▶

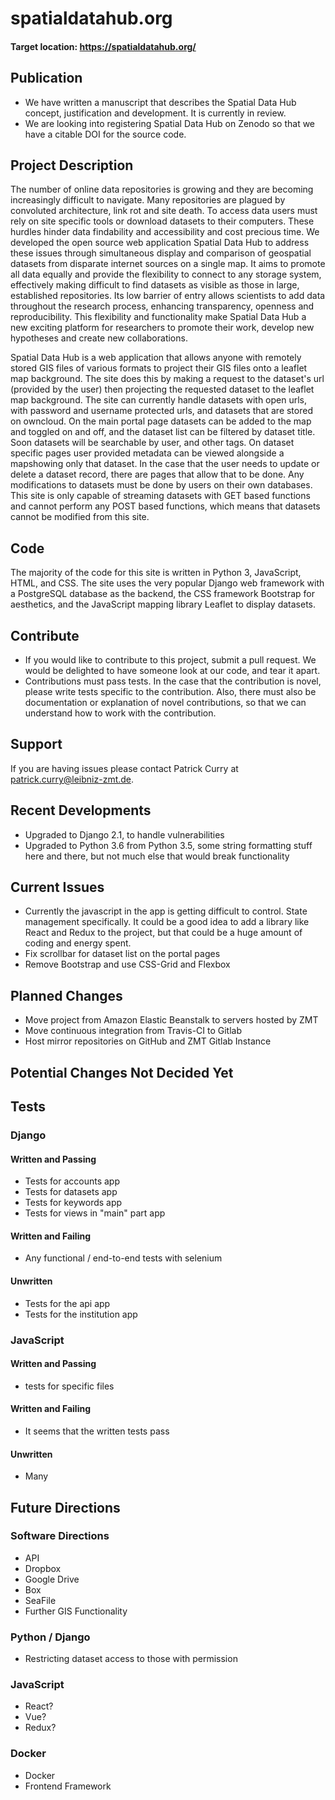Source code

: # spatialdatahub.org

#### Target location: https://spatialdatahub.org/

## Publication
- We have written a manuscript that describes the Spatial Data Hub concept, justification and development. It is currently in review.
- We are looking into registering Spatial Data Hub on Zenodo so that we have a citable DOI for the source code.

## Project Description
The number of online data repositories is growing and they are becoming increasingly difficult to navigate. Many repositories are plagued by convoluted architecture, link rot and site death. To access data users must rely on site specific tools or download datasets to their computers. These hurdles hinder data findability and accessibility and cost precious time. We developed the open source web application Spatial Data Hub to address these issues through simultaneous display and comparison of geospatial datasets from disparate internet sources on a single map. It aims to promote all data equally and provide the flexibility to connect to any storage system, effectively making difficult to find datasets as visible as those in large, established repositories. Its low barrier of entry allows scientists to add data throughout the research process, enhancing transparency, openness and reproducibility. This flexibility and functionality make Spatial Data Hub a new exciting platform for researchers to promote their work, develop new hypotheses and create new collaborations.

Spatial Data Hub is a web application that allows anyone with remotely stored GIS files of various formats to project their GIS files onto a leaflet map background. The site does this by making a request to the dataset's url (provided by the user) then projecting the requested dataset to the leaflet map background. The site can currently handle datasets with open urls, with password and username protected urls, and datasets that are stored on owncloud. On the main portal page datasets can be added to the map and toggled on and off, and the dataset list can be filtered by dataset title. Soon datasets will be searchable by user, and other tags. On dataset specific pages user provided metadata can be viewed alongside a mapshowing only that dataset. In the case that the user needs to update or delete a dataset record, there are pages that allow that to be done. Any modifications to datasets must be done by users on their own databases. This site is only capable of streaming datasets with GET based functions and cannot perform any POST based functions, which means that datasets cannot be modified from this site.

## Code
The majority of the code for this site is written in Python 3, JavaScript, HTML, and CSS. The site uses the very popular Django web framework with a PostgreSQL database as the backend, the CSS framework Bootstrap for aesthetics, and the JavaScript mapping library Leaflet to display datasets.

## Contribute
- If you would like to contribute to this project, submit a pull request. We would be delighted to have someone look at our code, and tear it apart.
- Contributions must pass tests. In the case that the contribution is novel, please write tests specific to the contribution. Also, there must also be documentation or explanation of novel contributions, so that we can understand how to work with the contribution.

## Support
If you are having issues please contact Patrick Curry at patrick.curry@leibniz-zmt.de.

## Recent Developments
- Upgraded to Django 2.1, to handle vulnerabilities
- Upgraded to Python 3.6 from Python 3.5, some string formatting stuff here and there, but not much else that would break functionality

## Current Issues
- Currently the javascript in the app is getting difficult to control. State management specifically. It could be a good idea to add a library like React and Redux to the project, but that could be a huge amount of coding and energy spent.
- Fix scrollbar for dataset list on the portal pages
- Remove Bootstrap and use CSS-Grid and Flexbox

## Planned Changes
- Move project from Amazon Elastic Beanstalk to servers hosted by ZMT
- Move continuous integration from Travis-CI to Gitlab
- Host mirror repositories on GitHub and ZMT Gitlab Instance

## Potential Changes Not Decided Yet
## Tests

### Django

#### Written and Passing
- Tests for accounts app
- Tests for datasets app
- Tests for keywords app
- Tests for views in "main" part app

#### Written and Failing
- Any functional / end-to-end tests with selenium

#### Unwritten
- Tests for the api app
- Tests for the institution app

### JavaScript

#### Written and Passing
- tests for specific files

#### Written and Failing
- It seems that the written tests pass

#### Unwritten
- Many 

## Future Directions

### Software Directions
- API
- Dropbox
- Google Drive
- Box
- SeaFile
- Further GIS Functionality 

### Python / Django
- Restricting dataset access to those with permission

### JavaScript
- React?
- Vue?
- Redux?

### Docker
- Docker
- Frontend Framework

◀

■ What to work on ■
Exactly as written, restate the lines above from the opening line through the one holding "## Project Description", omitting the pictures.

■ Result of this task ■
Source code

: # spatialdatahub.org

#### Target location: https://spatialdatahub.org/

## Publication
- We have written a manuscript that describes the Spatial Data Hub concept, justification and development. It is currently in review.
- We are looking into registering Spatial Data Hub on Zenodo so that we have a citable DOI for the source code.

## Project Description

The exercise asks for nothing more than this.